* Problem: Each line from the opening of the records that follow to the line with "ID of the show |" needs to be written out exactly. Add nothing.

Plain-text document sources
....
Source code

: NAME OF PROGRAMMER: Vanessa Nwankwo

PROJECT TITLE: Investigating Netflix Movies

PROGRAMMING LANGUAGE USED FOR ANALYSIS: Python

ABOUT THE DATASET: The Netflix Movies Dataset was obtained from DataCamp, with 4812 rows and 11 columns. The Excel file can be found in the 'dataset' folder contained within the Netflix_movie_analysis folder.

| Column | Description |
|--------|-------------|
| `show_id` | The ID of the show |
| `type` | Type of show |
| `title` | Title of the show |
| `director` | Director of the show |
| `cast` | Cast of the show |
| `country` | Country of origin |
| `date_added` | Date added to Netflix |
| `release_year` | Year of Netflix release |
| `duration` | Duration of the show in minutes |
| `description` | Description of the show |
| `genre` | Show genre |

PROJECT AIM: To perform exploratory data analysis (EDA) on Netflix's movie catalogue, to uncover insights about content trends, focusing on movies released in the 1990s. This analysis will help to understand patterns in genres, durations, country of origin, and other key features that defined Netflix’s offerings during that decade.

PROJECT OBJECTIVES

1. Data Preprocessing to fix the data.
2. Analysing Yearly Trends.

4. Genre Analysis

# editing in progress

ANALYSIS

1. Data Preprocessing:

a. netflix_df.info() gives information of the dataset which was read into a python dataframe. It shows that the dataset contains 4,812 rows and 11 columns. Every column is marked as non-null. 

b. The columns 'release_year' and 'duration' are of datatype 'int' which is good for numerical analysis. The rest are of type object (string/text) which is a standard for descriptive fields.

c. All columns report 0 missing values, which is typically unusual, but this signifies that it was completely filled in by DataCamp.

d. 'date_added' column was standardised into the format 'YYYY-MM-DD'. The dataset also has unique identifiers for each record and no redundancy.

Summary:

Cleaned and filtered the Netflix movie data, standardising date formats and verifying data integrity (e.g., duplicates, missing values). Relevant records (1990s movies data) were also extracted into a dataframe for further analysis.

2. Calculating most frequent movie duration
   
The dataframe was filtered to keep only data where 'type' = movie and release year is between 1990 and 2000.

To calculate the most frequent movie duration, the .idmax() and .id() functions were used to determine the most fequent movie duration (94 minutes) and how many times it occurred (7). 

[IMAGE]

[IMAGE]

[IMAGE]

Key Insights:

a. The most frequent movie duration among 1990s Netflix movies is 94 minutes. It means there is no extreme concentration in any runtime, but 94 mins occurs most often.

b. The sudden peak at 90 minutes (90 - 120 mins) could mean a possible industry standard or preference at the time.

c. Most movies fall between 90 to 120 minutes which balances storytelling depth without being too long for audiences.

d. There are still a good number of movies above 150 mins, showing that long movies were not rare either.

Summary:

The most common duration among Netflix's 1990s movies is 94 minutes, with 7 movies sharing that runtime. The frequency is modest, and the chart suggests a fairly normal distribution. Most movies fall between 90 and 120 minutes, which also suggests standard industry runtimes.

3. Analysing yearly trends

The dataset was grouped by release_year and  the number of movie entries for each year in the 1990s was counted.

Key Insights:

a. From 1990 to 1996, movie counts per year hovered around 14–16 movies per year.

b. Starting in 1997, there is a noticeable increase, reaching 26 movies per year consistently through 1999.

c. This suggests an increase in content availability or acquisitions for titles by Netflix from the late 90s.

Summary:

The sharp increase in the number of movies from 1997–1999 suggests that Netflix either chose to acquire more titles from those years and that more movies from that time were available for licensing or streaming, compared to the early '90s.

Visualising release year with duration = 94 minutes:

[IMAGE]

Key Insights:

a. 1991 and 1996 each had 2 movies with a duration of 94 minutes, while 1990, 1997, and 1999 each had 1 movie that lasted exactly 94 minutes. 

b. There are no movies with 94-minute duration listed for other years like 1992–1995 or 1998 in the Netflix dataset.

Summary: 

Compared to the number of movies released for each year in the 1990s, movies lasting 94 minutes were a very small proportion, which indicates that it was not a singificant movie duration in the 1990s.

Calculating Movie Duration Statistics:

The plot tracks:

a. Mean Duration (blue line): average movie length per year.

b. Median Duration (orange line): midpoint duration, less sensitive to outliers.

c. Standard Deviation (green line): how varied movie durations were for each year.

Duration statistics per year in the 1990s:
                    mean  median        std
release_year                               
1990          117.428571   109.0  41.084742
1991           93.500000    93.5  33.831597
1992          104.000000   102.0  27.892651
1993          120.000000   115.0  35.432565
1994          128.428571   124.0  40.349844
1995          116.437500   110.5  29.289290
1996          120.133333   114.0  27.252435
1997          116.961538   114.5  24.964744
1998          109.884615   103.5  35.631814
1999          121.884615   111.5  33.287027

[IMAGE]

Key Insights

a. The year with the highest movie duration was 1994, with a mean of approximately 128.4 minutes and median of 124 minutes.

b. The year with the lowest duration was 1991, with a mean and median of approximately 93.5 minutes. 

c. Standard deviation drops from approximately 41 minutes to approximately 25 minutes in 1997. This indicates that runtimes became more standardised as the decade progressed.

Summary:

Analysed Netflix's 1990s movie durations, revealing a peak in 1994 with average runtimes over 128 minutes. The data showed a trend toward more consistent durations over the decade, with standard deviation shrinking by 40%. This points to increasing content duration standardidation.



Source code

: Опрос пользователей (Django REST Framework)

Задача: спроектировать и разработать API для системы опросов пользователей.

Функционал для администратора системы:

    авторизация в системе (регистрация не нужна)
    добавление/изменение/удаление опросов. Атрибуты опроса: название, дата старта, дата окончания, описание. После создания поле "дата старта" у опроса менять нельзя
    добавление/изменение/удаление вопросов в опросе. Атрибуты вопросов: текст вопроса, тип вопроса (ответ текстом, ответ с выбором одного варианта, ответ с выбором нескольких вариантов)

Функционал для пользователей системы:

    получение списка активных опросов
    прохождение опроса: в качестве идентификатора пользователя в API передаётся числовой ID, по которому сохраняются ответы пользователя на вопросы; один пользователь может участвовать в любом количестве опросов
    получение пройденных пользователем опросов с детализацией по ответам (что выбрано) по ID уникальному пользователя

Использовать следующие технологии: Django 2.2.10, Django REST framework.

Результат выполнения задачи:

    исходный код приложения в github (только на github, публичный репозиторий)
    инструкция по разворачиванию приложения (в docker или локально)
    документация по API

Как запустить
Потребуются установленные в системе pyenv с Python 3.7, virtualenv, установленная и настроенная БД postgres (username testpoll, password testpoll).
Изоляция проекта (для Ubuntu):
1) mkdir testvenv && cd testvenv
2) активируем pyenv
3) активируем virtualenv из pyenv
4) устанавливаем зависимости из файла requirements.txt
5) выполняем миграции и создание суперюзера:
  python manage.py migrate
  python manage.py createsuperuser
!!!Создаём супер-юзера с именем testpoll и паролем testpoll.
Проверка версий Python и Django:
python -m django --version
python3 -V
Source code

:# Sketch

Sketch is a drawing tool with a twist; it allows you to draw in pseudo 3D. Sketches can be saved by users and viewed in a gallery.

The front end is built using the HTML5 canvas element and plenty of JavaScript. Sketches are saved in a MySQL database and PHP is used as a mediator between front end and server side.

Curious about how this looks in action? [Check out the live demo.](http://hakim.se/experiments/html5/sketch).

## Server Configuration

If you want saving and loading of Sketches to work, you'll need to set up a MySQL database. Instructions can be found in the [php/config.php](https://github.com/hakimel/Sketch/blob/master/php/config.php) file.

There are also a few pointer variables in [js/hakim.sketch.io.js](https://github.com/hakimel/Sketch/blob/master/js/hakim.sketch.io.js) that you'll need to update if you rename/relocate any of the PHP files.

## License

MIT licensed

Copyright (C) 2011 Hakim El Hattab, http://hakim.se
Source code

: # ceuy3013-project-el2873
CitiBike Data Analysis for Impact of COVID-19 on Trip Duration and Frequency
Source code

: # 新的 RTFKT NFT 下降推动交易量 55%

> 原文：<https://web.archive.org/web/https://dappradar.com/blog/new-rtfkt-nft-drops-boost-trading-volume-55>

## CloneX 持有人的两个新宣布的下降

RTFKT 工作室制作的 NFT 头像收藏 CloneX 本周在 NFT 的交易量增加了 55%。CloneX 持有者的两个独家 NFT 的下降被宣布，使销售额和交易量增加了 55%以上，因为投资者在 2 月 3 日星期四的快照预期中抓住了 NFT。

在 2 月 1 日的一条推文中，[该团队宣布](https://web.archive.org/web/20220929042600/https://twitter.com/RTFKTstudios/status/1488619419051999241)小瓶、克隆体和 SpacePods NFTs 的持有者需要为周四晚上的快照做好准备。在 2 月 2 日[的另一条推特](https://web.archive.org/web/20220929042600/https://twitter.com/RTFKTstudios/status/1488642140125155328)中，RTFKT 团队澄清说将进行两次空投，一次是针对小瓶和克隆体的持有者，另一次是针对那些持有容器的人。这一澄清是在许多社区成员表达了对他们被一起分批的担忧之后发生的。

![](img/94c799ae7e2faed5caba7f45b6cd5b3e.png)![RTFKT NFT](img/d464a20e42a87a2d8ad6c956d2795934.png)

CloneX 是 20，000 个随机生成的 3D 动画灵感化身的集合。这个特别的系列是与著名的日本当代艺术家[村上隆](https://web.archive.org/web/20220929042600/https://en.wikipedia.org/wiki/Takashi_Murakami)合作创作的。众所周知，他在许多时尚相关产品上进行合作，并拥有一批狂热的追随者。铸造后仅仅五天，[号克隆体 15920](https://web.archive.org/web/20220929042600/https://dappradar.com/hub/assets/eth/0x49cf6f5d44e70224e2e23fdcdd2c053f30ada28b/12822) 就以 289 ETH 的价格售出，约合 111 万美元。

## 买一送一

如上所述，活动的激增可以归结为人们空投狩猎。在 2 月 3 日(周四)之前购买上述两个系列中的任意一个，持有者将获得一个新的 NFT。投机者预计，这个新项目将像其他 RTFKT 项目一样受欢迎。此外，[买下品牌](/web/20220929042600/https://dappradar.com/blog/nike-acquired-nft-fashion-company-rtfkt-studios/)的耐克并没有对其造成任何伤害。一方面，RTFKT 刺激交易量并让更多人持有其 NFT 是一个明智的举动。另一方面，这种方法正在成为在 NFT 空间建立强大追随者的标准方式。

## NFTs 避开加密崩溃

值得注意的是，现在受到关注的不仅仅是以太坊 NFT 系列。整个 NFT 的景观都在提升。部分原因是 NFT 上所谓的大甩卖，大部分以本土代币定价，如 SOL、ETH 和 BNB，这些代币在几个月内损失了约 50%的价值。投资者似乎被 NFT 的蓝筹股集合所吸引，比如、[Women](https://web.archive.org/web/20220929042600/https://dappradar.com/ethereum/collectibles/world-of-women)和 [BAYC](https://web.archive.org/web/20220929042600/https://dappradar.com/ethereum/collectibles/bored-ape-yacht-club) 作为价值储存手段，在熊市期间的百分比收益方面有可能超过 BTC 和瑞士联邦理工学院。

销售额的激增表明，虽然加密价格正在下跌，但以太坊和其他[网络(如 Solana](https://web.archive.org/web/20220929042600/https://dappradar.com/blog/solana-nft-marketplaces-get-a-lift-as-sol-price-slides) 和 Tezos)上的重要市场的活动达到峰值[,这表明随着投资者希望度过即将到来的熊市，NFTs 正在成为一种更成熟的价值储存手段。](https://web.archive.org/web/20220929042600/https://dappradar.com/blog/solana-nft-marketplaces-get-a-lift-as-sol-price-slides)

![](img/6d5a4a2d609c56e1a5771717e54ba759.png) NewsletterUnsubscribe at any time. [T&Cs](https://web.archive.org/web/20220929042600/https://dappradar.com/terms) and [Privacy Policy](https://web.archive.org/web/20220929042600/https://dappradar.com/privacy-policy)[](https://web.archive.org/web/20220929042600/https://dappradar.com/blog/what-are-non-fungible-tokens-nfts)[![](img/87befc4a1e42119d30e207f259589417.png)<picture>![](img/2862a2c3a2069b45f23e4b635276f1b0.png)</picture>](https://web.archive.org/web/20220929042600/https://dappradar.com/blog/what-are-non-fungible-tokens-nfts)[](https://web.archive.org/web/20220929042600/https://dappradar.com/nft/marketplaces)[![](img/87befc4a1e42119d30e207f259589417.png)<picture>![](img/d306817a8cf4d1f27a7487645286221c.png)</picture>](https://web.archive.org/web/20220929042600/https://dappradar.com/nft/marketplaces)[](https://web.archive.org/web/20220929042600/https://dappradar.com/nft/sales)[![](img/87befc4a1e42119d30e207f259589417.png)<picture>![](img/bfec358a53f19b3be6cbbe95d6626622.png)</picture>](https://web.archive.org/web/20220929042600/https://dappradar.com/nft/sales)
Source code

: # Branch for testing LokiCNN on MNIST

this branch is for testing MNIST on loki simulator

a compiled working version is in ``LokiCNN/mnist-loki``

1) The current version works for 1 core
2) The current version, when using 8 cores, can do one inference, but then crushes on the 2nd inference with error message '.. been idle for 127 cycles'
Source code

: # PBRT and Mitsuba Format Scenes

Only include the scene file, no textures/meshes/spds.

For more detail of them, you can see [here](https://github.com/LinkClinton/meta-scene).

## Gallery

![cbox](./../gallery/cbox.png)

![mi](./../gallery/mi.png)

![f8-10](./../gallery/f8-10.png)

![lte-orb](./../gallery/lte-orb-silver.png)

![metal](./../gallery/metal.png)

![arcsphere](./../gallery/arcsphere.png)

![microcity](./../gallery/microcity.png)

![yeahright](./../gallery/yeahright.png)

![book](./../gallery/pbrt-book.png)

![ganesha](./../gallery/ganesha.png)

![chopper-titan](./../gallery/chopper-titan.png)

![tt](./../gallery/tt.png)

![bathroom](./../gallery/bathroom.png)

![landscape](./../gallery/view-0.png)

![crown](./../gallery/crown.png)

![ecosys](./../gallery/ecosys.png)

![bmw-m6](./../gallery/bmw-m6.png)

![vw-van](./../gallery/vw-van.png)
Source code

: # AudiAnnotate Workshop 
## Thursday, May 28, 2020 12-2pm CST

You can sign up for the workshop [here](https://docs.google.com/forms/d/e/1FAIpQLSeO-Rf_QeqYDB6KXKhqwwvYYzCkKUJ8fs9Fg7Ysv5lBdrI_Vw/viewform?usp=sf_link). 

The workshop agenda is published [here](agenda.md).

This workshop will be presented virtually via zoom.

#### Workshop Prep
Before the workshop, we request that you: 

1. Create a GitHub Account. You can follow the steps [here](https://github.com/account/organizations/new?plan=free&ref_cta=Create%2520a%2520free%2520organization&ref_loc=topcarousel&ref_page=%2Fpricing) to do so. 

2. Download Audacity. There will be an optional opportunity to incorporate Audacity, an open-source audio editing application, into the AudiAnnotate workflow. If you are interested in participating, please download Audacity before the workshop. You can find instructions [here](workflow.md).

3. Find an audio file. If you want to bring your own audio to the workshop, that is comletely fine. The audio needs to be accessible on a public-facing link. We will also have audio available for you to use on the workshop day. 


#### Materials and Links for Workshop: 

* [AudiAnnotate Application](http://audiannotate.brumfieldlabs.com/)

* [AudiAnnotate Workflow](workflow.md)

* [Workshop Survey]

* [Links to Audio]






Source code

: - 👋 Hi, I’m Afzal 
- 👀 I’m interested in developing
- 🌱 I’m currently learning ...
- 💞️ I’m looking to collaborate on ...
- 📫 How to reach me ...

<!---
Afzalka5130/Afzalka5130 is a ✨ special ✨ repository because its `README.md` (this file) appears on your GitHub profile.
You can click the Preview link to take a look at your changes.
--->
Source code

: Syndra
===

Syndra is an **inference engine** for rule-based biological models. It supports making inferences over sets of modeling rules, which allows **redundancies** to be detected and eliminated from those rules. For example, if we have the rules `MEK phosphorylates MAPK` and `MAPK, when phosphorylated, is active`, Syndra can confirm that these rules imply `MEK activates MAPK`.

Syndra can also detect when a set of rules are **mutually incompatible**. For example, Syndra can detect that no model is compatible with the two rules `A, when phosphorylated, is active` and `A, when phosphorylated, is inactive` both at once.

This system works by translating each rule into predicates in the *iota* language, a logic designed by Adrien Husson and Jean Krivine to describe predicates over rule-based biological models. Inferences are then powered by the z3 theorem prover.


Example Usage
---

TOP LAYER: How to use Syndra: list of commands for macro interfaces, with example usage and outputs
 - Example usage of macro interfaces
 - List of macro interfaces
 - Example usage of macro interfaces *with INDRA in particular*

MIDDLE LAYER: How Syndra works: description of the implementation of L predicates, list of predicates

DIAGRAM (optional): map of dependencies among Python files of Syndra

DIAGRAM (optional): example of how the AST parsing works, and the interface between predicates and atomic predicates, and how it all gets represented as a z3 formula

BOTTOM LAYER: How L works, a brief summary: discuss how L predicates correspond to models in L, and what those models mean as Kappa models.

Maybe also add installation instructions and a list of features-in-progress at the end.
....
* Task response:
Source code

: NAME OF PROGRAMMER: Vanessa Nwankwo

PROJECT TITLE: Investigating Netflix Movies

PROGRAMMING LANGUAGE USED FOR ANALYSIS: Python

ABOUT THE DATASET: The Netflix Movies Dataset was obtained from DataCamp, with 4812 rows and 11 columns. The Excel file can be found in the 'dataset' folder contained within the Netflix_movie_analysis folder.

| Column | Description |
|--------|-------------|
| `show_id` | The ID of the show |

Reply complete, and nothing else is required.